Consider adding a telemetry event for failed HTTP connection attempts #110351

MihaZupan · 2024-12-03T11:59:47Z

With how requests are split from connections in SocketsHttpHandler, the user may not always see the errors that occurred during connection establishment (dns + tcp + tls + http/2 handshake).
The errors may be swallowed if we already served the initiating request with a different connection, or if that request timed out.
There are therefore situations where you may have poor visibility into what's happening.

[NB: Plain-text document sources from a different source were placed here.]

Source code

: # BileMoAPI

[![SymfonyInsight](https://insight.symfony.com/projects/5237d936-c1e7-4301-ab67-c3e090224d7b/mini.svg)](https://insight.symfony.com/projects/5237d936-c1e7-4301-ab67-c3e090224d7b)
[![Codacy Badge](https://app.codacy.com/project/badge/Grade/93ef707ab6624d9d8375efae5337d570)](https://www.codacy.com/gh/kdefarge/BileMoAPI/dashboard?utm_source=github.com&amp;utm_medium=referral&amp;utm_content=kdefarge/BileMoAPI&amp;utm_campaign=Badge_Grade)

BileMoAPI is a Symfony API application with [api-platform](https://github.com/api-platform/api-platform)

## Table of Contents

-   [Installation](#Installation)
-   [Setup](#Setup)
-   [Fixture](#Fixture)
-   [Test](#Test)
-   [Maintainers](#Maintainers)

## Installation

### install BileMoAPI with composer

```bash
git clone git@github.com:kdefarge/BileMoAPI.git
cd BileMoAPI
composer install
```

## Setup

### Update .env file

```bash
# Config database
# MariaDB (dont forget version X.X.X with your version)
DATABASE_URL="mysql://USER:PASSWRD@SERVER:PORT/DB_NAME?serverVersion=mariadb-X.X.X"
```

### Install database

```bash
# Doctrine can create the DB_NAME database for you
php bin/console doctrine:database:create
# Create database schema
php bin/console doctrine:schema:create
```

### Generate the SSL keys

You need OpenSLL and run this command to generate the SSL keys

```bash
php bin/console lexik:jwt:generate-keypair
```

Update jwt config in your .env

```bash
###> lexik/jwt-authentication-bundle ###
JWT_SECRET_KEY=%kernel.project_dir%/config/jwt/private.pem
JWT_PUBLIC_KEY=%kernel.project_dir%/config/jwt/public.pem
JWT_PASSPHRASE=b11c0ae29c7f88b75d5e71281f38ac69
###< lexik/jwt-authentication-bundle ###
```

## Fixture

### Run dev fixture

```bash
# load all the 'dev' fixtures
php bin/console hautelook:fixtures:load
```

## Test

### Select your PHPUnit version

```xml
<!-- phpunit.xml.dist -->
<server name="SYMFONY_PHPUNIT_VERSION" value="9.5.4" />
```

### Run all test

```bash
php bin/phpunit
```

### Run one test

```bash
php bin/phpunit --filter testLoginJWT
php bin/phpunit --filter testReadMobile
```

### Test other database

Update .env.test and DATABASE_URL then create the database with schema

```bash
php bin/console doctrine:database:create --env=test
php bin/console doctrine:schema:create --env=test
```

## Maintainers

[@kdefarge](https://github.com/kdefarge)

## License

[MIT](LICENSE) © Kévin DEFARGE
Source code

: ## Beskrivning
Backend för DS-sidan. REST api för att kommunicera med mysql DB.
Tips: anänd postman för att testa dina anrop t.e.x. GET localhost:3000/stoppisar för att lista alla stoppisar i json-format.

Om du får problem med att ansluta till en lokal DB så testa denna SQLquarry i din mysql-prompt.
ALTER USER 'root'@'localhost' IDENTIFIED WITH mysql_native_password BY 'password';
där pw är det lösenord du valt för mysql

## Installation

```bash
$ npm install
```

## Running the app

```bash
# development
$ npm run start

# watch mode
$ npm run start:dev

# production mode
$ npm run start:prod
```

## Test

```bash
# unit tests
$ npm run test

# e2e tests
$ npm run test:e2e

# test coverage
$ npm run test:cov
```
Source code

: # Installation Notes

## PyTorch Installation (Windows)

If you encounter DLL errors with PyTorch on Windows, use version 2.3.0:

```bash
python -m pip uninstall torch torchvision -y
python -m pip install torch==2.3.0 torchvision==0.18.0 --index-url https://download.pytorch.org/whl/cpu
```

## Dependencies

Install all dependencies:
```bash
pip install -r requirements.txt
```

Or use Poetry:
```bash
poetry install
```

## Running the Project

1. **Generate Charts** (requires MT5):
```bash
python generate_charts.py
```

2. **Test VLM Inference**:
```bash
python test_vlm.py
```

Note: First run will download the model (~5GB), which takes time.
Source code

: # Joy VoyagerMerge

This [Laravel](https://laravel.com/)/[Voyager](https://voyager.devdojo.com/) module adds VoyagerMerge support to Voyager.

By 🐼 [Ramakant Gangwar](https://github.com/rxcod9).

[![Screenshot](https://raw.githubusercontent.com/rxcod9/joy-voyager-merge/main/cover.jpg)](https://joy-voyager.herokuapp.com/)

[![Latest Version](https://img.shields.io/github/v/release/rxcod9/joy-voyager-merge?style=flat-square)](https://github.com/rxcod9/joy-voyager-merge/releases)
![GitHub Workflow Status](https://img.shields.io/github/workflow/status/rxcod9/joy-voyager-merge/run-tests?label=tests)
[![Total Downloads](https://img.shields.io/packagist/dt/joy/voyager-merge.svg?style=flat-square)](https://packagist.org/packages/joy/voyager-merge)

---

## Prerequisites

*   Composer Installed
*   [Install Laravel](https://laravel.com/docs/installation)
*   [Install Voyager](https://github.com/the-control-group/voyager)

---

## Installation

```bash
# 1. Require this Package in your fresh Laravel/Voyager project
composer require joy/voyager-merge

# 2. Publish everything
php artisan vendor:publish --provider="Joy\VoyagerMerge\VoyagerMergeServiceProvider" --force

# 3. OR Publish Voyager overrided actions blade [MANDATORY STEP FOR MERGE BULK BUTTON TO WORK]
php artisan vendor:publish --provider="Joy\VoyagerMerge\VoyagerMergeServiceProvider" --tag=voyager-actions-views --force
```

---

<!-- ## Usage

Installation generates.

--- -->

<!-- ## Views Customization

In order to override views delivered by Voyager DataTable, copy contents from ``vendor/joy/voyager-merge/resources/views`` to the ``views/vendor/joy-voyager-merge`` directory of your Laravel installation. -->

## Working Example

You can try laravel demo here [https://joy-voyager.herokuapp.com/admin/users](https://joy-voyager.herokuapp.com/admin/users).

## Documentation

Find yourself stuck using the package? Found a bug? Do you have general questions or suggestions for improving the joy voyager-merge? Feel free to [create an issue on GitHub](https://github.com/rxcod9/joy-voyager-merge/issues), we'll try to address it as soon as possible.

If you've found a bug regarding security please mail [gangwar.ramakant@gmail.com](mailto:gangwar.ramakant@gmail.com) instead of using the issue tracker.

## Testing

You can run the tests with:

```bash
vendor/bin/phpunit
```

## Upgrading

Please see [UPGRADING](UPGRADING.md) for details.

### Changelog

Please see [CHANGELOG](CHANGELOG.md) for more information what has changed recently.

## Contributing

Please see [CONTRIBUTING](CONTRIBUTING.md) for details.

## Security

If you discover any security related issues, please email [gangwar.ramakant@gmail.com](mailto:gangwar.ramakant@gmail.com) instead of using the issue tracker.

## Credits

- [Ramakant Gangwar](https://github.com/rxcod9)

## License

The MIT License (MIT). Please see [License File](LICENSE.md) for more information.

One way of gaining the info is to inject a custom ConnectCallback along the lines of

handler.ConnectCallback = async (context, ct) =>
{
    var stopwatch = Stopwatch.StartNew();
    var socket = new Socket(SocketType.Stream, ProtocolType.Tcp) { NoDelay = true };
    try
    {
        await socket.ConnectAsync(context.DnsEndPoint, ct);
        return new NetworkStream(socket, ownsSocket: true);
    }
    catch (Exception ex)
    {
        socket.Dispose();
        Console.WriteLine($"Failed to connect to {context.DnsEndPoint} after {stopwatch.ElapsedMilliseconds:N2}: {ex}");
        throw;
    }
};

This gives you visibility into failures when trying to connect, but not into TLS failures/timeouts.
It's possible to also perform the TLS handshake in the callback, but we don't always make it trivial (how do you pick the host, how do you handle ALPN, potential custom ssl settings, ...).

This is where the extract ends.